Briefly: if I have 5 Tb of data and want to deploy this on 5 cassandra servers - does each machine need to have 5 Tb of disk space for data (not counting log space)? From the docs it sounds like at times cassandra will need 2x the data size - so 10Tb / server or 10Tb total in the array?
How much RAM should each machine have? Assume that the 5Tb is all in the same column space. I had been planning to max out the RAM on each machine but I'm not sure that's enough. Do I need an array of servers with a total of 5Tb of RAM?
If you spread evenly your 5 TB of data on you 5 servers, each server will host 1 TB of data. Because of compaction needs, each server will need 2 TB of disk space (in the worst case, a compaction needs twice as much space on disk as you have data), which means 10 TB total in your cluster.
The case above is where you only store a single replica of your data among the cluster. In this case, if a server fail, one fifth of your data will be unreachable. If you want to store 2 replica of your data in the cluster, each node will need 4 TB of disk space, which means 20 TB total in your cluster.

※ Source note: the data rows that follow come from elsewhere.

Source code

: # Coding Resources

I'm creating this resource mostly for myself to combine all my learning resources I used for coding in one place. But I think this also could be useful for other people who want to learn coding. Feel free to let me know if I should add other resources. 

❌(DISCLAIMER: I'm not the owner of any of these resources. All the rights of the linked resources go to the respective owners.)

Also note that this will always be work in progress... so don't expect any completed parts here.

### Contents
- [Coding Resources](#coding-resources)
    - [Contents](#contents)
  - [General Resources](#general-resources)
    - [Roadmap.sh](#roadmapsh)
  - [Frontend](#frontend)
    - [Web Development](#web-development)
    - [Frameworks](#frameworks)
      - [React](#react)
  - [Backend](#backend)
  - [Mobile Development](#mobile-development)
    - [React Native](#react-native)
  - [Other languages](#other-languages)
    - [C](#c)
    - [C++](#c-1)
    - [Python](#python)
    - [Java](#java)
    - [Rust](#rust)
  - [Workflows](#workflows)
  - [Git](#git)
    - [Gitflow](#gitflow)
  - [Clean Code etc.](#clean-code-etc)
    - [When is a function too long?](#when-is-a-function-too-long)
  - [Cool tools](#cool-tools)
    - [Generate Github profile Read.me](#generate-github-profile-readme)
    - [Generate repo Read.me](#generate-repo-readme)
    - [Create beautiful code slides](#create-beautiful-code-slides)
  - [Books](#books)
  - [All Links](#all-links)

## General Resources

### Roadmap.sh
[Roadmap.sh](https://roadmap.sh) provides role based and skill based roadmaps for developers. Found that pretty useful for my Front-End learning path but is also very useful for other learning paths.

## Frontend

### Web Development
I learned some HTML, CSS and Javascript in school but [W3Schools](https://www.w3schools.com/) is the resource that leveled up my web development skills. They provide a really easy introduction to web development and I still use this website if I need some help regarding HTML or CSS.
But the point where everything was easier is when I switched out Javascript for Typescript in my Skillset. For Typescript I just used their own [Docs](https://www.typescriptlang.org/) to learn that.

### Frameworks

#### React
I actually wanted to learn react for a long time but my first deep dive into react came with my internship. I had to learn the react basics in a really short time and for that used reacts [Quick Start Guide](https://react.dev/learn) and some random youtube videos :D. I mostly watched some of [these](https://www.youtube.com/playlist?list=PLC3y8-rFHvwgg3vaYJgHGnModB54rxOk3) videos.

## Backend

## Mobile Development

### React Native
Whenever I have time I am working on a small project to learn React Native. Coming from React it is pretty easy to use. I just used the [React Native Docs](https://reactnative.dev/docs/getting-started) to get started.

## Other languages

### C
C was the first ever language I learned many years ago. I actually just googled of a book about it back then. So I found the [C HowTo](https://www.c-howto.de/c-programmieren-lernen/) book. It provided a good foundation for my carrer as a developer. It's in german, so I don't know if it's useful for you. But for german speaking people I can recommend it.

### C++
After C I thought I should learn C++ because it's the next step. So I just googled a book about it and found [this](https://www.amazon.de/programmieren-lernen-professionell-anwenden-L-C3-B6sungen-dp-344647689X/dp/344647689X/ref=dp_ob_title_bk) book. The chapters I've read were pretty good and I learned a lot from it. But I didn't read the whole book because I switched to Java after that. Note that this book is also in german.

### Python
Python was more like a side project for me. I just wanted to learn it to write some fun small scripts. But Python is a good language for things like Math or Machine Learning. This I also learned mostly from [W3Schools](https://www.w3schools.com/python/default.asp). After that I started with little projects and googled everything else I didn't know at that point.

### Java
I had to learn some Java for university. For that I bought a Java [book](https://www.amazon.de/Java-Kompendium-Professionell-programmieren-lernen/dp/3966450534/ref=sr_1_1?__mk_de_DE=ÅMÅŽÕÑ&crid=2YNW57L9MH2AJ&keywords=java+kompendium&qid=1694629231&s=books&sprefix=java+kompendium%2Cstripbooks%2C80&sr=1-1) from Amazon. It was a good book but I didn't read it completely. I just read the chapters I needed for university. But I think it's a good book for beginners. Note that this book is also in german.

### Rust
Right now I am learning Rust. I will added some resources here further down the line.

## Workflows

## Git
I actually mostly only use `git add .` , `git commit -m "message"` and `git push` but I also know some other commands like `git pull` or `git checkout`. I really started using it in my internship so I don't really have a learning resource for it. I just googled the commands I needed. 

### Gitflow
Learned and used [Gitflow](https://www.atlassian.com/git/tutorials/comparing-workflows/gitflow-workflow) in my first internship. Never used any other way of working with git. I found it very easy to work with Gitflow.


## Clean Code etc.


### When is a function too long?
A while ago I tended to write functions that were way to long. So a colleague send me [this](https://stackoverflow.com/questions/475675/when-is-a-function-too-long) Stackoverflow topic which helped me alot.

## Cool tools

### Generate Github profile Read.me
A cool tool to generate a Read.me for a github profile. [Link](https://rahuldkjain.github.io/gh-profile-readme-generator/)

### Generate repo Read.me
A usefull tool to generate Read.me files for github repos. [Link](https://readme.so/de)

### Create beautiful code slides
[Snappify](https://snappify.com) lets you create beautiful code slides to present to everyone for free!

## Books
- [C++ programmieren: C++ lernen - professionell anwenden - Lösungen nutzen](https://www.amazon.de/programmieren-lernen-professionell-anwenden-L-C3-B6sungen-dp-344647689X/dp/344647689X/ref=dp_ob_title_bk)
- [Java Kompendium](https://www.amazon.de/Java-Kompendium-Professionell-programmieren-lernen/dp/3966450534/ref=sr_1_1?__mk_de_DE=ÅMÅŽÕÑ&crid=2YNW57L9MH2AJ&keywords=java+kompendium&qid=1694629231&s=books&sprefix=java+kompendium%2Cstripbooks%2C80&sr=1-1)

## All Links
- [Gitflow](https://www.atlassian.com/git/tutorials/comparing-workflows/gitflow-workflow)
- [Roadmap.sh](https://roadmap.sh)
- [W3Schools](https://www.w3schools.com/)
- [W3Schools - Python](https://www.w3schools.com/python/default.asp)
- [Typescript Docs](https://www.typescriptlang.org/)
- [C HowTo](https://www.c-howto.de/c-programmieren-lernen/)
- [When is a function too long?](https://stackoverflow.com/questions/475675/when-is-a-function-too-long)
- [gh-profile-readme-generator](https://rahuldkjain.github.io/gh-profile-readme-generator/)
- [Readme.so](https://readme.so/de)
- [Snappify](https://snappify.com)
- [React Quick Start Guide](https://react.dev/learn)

The cassandra suggested disk space per node for performance is 1/2 Terabyte so unless you want to wait for extremely long compactions and very long map/reduce times you should rethink how many machines are necessary.
Supposing that all data is in RAM, that's a huge and expensive machine. Fortunately in most applications, you don't need to keep all your data in memory but only your live / active data.
Cassandra is able to retrieve automatically data from HD to RAM when the entry is missing from memory. Conversely, when the record in not accesses is expelled from memory ("cold" data). You might compare Cassandra as an application level cache, where entries are account rows. Cache hits/misses in this case can be interpreted as records on the cassandra filesystem disk which have to be brought back in memory.
So in terms of sizing:
So talking about RAM: You only need to keep enough data in memory in order to avoid unnecessary re-fetch from disk. It's very application dependent. I would suggest to run some benchmarking to verify how many active sessions you get per day wrt to the total amount of sessions you have stored on the system. This applies well if your system is read dominated and reads exhibit temporal locality.
Check also this thread for further inspiration https://stackoverflow.com/questions/4924978/cache-design-question
This ratio of live data vs total data determines the RAM requirements for your system. Essentially, it's a tradeoff of cassandra misses vs RAM costs. Similar considerations - at a different level - apply to cpu cache design.